On y arrive...
    Je n'ai pas écrit grand-chose depuis quelque temps, désolé.
   Ici rien n'a jamais été aussi vert, aussi ensoleillé. Et c'est bien connu, le temps qu'il fait conditionne le moral, qu'on le veuille ou non. les sourires fleurissent. Les contrariétés multiples et diverses restent moins longtemps à l'esprit. Les oiseaux donnent de la voix à n'en plus finir, et la fenêtre ouverte, on s'allongerait bien, les yeux fermés, juste pour les écouter.

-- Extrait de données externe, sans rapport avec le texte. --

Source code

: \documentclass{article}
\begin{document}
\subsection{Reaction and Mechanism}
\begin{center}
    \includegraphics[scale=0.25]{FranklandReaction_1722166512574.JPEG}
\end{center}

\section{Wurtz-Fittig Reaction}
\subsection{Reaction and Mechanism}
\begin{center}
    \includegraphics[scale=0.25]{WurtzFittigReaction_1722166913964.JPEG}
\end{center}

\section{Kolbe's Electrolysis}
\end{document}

   L'image de la Suède de ces six derniers mois s'étiole, s'estompe; encore neuf jours ici, pas un de plus.  Ensuite, la France s'annonce avec des retrouvailles multiples, où je vais raconter vingt fois de suite ces six mois; et puis meme vingt et une, si je peux.

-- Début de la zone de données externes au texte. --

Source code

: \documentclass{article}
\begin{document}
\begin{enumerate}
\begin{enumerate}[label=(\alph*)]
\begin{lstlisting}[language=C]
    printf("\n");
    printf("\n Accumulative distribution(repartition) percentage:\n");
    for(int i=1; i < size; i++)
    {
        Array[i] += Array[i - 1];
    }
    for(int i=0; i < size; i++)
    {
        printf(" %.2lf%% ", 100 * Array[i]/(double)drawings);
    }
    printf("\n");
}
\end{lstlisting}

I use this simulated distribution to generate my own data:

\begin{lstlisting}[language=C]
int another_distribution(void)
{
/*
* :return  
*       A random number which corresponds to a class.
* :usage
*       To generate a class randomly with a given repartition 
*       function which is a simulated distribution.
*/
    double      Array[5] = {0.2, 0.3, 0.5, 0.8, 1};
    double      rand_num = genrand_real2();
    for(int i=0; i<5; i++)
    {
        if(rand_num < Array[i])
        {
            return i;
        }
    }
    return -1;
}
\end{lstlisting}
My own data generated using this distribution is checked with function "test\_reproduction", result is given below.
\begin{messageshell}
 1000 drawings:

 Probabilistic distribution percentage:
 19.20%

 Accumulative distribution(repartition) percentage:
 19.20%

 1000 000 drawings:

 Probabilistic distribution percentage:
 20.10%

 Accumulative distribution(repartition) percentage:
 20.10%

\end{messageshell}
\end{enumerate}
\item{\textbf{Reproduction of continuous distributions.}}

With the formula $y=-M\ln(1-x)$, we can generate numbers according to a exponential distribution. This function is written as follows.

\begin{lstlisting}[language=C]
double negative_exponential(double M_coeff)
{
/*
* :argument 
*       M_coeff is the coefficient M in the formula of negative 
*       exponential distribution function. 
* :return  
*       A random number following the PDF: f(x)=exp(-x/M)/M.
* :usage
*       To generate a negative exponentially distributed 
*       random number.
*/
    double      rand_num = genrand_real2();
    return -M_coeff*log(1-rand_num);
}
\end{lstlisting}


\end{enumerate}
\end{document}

    Le fait de se retrouver en terrain connu va tout changer d'un coup; mais pourtant, on se demande si tout sera pareil qu'avant. La réponse est surement oui; on ne change jamais, on joue juste parfois un autre rôle. Ici, j'étais l'étranger de service, carnet d'adresses et appareil photo à la main, faisant semblant de tout comprendre à ce que les suèdois me racontaient (meme si parfois c'était douteux), prêt à rencontrer n'importe qui n'importe quand, juste pour vérifier si effectivement, du cercle polaire a Perpignan, on est tous pareils, quoiqu'on y fasse.

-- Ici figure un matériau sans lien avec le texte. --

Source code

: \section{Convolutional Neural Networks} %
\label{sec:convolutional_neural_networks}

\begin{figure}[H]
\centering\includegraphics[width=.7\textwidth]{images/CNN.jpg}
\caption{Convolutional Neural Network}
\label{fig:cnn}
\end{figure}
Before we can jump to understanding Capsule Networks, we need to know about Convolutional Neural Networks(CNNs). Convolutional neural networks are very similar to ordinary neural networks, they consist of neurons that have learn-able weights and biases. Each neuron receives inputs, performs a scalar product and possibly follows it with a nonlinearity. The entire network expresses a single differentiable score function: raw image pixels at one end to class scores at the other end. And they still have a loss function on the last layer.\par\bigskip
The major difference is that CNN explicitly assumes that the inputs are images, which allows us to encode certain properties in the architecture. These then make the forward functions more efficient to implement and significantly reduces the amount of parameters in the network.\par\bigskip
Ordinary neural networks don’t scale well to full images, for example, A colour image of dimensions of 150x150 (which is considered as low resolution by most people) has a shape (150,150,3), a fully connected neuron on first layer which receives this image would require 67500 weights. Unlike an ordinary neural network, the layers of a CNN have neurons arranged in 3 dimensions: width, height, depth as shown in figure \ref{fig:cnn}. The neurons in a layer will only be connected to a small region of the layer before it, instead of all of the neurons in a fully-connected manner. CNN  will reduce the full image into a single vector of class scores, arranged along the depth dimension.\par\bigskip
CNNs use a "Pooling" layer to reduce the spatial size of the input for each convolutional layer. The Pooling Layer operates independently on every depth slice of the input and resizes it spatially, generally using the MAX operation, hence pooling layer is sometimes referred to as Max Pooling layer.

   En  France, je serai juste français.  Rien de plus ou de moins qu'un autre. Je ne sais plus qui m'a raconté que le français qui part en Suède modifie tout de même la vision qu'il a de lui-même.Avant (et pendant), il est adepte des horripilantes phrases en "moi je" à tire-larigot, et intéressé uniquement par son nombril, montré à tous les passants (j'ai des illustrations parfaites sous la main; mais ici, c'est pas Paris-Match). Le mode de pensée suèdois fait que parfois il se reconsidère comme un parmi d'autres, et qu'il n'a finalement rien de plus.  Il est juste différent.
   
Je ne sais absolument pas si c'est vrai.
    En tout cas j'ai rencontré ici vraiment pas mal de gens géniaux, surprenants, drôles, incroyables, bizarres, imprévisibles, pathétiques, stéréotypés, ouverts, amicaux, très jolies(...), énergiques, accueillants, antipathiques, gentils à l'extrême. Aucun ne me ressemblait, et c'est tant mieux.